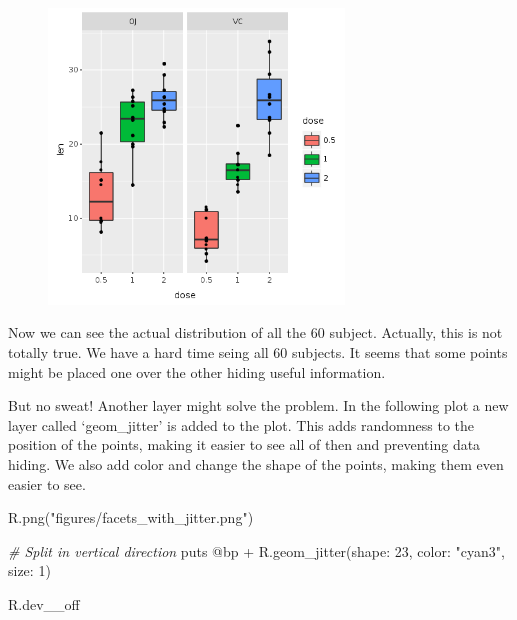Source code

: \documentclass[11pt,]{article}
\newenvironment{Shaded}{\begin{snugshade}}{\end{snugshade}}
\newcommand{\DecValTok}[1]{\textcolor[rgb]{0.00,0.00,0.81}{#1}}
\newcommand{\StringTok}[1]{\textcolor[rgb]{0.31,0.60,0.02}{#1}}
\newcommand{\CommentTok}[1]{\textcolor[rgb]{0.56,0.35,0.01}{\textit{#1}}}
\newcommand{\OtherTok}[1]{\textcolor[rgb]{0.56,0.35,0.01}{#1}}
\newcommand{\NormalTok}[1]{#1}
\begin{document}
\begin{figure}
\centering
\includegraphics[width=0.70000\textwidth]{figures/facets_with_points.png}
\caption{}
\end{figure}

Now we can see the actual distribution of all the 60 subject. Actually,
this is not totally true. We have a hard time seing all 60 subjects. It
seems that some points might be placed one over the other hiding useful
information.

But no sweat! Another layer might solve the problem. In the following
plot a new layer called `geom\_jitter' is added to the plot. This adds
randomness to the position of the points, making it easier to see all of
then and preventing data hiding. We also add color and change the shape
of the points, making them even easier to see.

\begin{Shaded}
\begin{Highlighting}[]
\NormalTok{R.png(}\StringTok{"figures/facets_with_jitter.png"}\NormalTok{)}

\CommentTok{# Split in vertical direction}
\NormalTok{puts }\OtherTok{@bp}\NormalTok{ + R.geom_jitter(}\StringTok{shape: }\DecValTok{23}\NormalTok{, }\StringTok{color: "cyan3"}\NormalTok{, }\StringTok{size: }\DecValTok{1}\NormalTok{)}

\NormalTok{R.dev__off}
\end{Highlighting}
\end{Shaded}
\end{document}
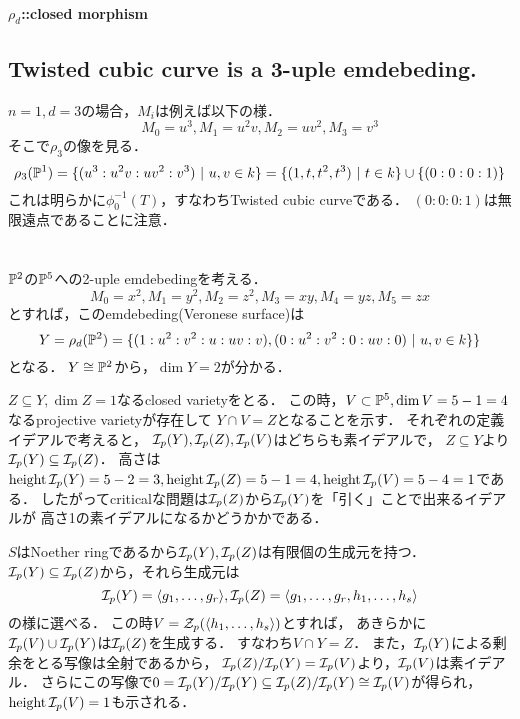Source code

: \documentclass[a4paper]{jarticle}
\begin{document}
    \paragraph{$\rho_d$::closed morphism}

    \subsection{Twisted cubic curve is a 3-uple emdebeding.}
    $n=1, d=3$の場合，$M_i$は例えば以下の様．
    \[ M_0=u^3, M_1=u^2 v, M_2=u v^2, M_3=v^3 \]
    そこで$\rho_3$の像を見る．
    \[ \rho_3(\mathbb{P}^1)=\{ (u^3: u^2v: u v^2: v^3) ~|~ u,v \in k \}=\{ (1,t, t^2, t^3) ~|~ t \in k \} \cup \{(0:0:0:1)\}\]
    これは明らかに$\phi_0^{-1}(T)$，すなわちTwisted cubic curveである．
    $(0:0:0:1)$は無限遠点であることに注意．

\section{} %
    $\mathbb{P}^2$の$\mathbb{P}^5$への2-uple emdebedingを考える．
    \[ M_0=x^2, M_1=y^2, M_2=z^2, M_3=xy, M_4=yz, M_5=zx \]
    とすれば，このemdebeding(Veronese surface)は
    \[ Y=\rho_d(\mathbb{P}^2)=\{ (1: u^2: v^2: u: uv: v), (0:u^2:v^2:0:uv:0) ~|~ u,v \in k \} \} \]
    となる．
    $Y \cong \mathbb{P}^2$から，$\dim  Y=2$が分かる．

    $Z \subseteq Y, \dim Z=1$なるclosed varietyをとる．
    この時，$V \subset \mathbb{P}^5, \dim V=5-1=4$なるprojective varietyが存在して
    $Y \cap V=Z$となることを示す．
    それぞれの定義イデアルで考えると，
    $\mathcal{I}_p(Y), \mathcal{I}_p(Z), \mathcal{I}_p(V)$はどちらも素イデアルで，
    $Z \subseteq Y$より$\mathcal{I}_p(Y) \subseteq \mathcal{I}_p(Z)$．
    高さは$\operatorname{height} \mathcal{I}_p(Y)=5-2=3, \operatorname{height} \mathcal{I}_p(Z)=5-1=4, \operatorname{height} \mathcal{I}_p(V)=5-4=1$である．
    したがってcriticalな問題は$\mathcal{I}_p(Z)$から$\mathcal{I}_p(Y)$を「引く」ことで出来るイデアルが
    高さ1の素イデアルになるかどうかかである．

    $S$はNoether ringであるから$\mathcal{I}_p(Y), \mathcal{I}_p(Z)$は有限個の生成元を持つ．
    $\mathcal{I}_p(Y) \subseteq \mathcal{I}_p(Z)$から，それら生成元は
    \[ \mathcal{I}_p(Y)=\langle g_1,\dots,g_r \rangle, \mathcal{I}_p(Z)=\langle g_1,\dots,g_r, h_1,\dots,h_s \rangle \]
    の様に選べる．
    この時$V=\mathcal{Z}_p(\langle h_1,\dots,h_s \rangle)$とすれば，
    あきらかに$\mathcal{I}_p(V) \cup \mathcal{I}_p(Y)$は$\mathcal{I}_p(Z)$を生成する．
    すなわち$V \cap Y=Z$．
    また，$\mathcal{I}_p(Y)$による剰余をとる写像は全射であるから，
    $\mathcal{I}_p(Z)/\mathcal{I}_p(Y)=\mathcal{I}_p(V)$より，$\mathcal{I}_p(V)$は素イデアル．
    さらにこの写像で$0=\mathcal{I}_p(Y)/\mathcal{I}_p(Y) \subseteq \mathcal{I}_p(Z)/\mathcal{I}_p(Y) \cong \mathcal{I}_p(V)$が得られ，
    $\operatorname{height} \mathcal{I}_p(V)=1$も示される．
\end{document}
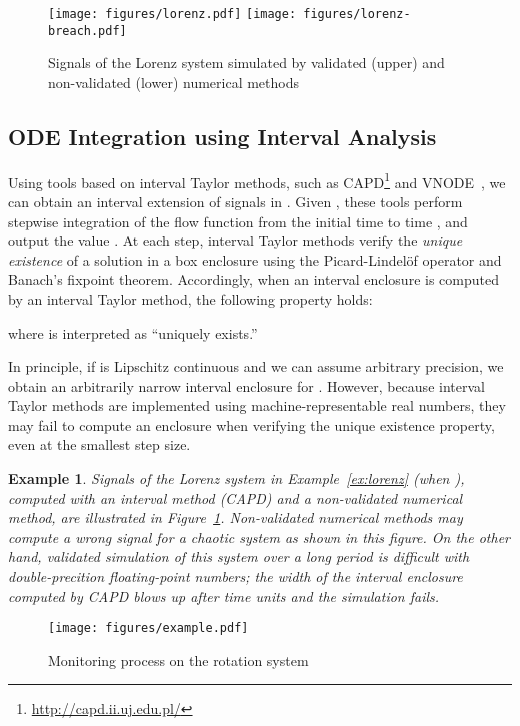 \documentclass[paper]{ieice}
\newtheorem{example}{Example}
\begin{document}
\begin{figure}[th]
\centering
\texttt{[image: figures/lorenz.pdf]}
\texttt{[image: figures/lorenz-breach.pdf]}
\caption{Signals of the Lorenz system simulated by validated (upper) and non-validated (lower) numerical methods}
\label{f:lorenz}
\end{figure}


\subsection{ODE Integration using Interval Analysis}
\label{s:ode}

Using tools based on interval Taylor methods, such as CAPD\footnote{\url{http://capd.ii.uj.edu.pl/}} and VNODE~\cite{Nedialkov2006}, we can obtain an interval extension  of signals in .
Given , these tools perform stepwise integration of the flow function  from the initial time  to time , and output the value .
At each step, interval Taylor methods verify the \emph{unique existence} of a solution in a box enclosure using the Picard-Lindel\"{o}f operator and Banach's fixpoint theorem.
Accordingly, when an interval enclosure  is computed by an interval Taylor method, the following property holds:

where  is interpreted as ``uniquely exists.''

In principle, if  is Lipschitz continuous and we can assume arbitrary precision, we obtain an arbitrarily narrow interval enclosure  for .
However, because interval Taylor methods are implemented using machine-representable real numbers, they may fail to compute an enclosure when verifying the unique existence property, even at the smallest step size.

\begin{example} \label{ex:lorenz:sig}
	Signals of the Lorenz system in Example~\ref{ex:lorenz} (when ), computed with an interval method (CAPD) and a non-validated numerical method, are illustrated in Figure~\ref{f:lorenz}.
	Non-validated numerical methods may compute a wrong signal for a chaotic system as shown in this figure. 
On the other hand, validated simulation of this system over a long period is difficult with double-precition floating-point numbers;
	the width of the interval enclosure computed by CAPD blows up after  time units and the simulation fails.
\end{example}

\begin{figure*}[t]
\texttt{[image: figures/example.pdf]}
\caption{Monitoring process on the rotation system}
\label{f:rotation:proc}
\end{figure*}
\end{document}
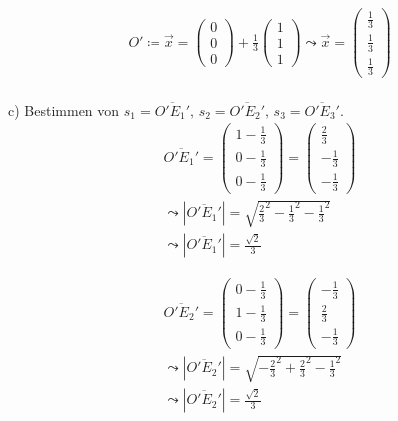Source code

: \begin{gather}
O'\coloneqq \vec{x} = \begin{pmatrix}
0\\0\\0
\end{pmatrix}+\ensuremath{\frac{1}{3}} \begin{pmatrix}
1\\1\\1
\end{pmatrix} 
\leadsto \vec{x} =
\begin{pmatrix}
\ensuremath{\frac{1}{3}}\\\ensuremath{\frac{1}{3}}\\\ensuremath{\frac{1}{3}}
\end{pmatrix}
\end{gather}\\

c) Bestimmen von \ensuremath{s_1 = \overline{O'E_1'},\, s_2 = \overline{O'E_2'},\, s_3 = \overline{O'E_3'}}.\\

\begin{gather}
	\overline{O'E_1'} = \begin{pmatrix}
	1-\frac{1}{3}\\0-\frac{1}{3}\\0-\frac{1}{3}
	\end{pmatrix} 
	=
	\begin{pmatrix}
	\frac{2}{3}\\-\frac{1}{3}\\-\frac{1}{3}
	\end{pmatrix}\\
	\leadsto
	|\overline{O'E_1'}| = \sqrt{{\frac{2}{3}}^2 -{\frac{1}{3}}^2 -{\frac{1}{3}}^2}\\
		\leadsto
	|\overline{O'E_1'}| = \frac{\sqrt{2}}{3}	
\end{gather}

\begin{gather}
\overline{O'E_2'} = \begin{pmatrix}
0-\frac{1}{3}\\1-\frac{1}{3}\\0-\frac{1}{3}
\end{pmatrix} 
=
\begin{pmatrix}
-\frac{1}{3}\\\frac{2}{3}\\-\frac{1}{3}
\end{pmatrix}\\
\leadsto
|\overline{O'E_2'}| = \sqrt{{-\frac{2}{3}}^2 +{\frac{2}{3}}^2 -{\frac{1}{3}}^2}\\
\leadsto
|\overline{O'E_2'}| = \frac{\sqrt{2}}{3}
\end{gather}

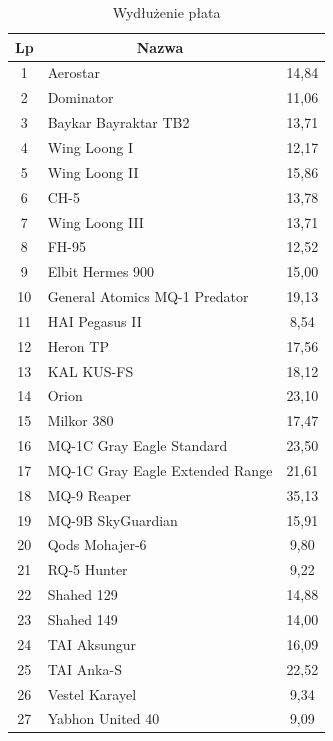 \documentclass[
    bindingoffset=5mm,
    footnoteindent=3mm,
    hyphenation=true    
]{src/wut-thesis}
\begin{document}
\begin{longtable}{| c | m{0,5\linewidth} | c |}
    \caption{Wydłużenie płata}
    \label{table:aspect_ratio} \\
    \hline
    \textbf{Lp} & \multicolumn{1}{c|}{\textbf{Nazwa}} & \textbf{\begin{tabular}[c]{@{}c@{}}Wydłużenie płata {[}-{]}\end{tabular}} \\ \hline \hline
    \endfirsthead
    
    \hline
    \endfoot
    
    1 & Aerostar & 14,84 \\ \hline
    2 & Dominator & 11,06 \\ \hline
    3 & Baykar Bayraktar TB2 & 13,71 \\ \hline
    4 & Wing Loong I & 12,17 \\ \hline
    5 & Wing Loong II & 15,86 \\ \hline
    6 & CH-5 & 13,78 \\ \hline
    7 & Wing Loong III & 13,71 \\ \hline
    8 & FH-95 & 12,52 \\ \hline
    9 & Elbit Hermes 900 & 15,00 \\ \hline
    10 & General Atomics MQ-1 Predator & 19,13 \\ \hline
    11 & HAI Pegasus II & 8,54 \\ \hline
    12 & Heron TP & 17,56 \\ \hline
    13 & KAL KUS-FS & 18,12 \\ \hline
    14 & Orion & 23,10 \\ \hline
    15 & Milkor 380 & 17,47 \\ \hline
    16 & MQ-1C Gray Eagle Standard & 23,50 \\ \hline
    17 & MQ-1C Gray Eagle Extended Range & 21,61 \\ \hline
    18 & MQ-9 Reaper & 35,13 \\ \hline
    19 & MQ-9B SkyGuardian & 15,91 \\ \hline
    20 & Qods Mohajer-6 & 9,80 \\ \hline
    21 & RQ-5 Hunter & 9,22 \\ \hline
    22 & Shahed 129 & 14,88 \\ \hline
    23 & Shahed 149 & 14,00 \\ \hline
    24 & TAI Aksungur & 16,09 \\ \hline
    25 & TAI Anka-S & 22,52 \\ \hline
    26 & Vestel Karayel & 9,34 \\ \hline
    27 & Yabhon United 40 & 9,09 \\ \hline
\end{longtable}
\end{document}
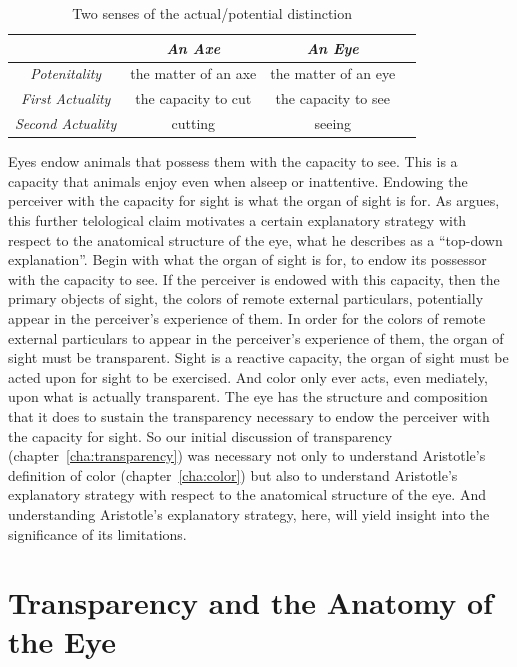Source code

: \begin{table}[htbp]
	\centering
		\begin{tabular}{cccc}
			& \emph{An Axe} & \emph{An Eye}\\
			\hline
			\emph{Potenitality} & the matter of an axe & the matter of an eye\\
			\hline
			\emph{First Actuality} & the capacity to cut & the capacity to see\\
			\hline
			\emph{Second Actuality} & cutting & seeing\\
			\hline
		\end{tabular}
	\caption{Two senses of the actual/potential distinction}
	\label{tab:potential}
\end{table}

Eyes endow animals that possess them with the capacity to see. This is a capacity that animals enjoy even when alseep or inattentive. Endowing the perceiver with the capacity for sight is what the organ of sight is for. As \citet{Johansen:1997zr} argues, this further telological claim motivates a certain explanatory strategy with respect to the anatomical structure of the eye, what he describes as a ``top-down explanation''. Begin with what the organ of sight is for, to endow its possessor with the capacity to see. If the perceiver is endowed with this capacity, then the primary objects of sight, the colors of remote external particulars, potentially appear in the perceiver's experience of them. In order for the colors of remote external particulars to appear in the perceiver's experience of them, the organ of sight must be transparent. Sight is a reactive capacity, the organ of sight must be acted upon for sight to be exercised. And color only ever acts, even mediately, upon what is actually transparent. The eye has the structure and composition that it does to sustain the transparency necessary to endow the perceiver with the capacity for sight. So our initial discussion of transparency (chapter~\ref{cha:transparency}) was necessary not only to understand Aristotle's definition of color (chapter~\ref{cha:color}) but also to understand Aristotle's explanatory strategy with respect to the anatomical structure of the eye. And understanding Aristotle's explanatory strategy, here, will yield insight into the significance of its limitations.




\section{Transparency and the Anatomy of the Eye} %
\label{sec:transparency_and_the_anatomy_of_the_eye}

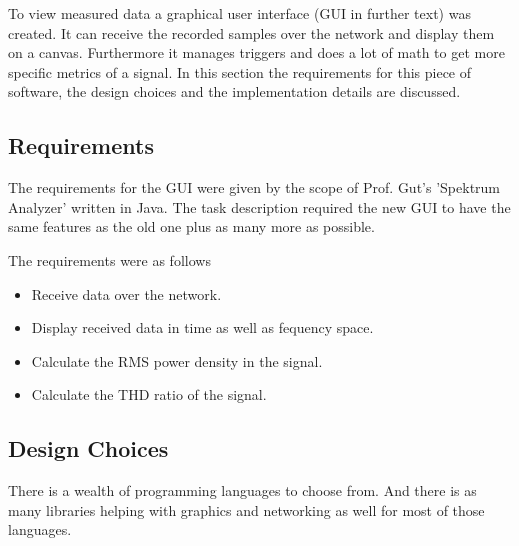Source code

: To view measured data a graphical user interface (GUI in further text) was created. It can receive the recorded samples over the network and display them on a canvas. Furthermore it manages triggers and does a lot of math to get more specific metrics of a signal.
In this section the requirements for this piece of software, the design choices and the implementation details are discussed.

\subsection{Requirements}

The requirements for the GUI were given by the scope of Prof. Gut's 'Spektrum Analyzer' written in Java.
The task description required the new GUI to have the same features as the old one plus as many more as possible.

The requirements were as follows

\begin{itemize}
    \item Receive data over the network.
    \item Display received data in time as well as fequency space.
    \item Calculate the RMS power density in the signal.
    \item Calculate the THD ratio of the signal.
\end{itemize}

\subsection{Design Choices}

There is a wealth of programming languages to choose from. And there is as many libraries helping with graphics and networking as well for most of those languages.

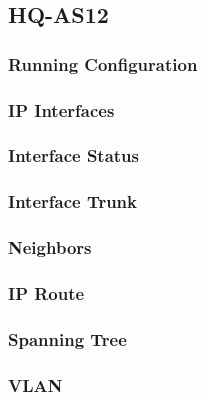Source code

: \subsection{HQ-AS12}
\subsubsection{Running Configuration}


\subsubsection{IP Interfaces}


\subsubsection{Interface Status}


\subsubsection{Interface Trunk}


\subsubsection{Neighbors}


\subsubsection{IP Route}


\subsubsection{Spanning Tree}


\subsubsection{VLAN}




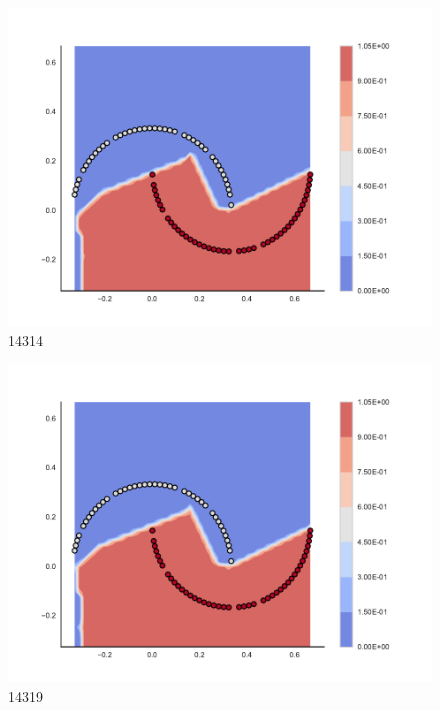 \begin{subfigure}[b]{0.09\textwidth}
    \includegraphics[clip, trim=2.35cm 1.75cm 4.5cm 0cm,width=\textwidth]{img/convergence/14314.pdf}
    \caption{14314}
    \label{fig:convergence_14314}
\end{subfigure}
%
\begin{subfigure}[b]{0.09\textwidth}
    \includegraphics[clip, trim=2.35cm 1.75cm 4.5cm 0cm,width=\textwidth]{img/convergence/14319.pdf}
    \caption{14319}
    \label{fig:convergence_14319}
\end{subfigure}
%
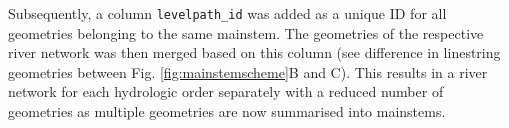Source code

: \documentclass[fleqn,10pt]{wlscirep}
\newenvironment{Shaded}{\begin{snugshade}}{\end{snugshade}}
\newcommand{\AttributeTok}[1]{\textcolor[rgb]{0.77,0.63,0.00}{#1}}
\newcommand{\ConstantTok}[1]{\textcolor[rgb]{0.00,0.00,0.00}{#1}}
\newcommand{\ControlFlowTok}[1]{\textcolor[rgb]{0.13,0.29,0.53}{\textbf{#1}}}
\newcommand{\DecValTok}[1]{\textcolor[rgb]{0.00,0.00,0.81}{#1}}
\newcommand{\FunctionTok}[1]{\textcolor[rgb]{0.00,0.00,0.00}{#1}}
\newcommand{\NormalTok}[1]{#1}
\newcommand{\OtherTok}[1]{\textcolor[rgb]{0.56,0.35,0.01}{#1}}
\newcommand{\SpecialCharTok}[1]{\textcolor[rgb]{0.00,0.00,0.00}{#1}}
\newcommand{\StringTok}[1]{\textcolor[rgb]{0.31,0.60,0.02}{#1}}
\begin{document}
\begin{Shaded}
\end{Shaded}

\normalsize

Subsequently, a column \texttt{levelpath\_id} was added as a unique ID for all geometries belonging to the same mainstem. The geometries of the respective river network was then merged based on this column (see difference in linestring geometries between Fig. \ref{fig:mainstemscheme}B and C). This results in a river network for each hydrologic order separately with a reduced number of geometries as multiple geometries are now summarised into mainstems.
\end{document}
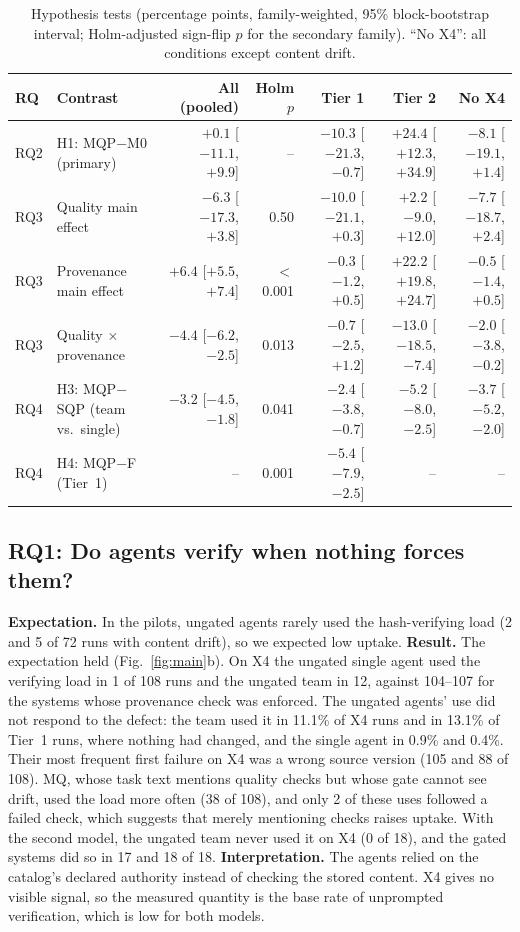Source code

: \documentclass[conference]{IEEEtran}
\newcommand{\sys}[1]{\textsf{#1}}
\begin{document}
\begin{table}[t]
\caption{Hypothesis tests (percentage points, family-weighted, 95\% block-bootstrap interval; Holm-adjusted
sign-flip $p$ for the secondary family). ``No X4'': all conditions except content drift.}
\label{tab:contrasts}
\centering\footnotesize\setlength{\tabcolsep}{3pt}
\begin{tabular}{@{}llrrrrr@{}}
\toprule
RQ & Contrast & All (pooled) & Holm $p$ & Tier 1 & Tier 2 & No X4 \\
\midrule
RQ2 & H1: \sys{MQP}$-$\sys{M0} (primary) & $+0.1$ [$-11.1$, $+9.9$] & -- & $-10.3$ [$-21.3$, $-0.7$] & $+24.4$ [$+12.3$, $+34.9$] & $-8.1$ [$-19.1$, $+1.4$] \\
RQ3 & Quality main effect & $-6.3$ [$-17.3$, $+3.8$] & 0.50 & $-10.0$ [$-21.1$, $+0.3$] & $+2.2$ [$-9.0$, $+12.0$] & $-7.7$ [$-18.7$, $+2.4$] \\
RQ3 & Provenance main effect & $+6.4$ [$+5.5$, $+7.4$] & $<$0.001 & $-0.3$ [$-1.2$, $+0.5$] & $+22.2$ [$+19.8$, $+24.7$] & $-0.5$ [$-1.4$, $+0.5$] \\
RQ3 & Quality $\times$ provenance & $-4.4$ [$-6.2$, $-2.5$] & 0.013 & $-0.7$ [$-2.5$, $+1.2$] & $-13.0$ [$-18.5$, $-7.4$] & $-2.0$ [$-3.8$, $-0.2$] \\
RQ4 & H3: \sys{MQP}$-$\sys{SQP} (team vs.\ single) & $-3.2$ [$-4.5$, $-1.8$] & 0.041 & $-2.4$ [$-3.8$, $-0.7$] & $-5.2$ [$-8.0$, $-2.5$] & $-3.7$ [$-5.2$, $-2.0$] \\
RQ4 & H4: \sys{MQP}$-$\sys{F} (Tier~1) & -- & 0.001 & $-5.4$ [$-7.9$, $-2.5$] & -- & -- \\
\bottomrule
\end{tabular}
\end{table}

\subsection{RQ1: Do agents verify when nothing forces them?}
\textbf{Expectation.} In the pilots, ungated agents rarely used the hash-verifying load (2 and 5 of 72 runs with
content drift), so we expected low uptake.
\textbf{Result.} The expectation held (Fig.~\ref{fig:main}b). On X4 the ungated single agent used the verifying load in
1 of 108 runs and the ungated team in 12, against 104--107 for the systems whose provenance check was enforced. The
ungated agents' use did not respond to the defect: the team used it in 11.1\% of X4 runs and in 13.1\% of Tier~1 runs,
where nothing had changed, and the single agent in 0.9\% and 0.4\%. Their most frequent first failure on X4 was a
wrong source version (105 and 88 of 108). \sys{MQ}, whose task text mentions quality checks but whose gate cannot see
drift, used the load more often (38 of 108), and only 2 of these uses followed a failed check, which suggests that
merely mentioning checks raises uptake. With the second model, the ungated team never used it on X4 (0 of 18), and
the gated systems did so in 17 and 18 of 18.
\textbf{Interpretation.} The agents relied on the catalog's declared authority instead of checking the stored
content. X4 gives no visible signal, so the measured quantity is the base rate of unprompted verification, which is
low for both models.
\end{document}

● ● ●

*Exercise aim:*
All lines that hold the word "operatorname" should be copied from the data.

*Written response:*
    高さは$\operatorname{height} \mathcal{I}_p(Y)=5-2=3, \operatorname{height} \mathcal{I}_p(Z)=5-1=4, \operatorname{height} \mathcal{I}_p(V)=5-4=1$である．
    $\operatorname{height} \mathcal{I}_p(V)=1$も示される．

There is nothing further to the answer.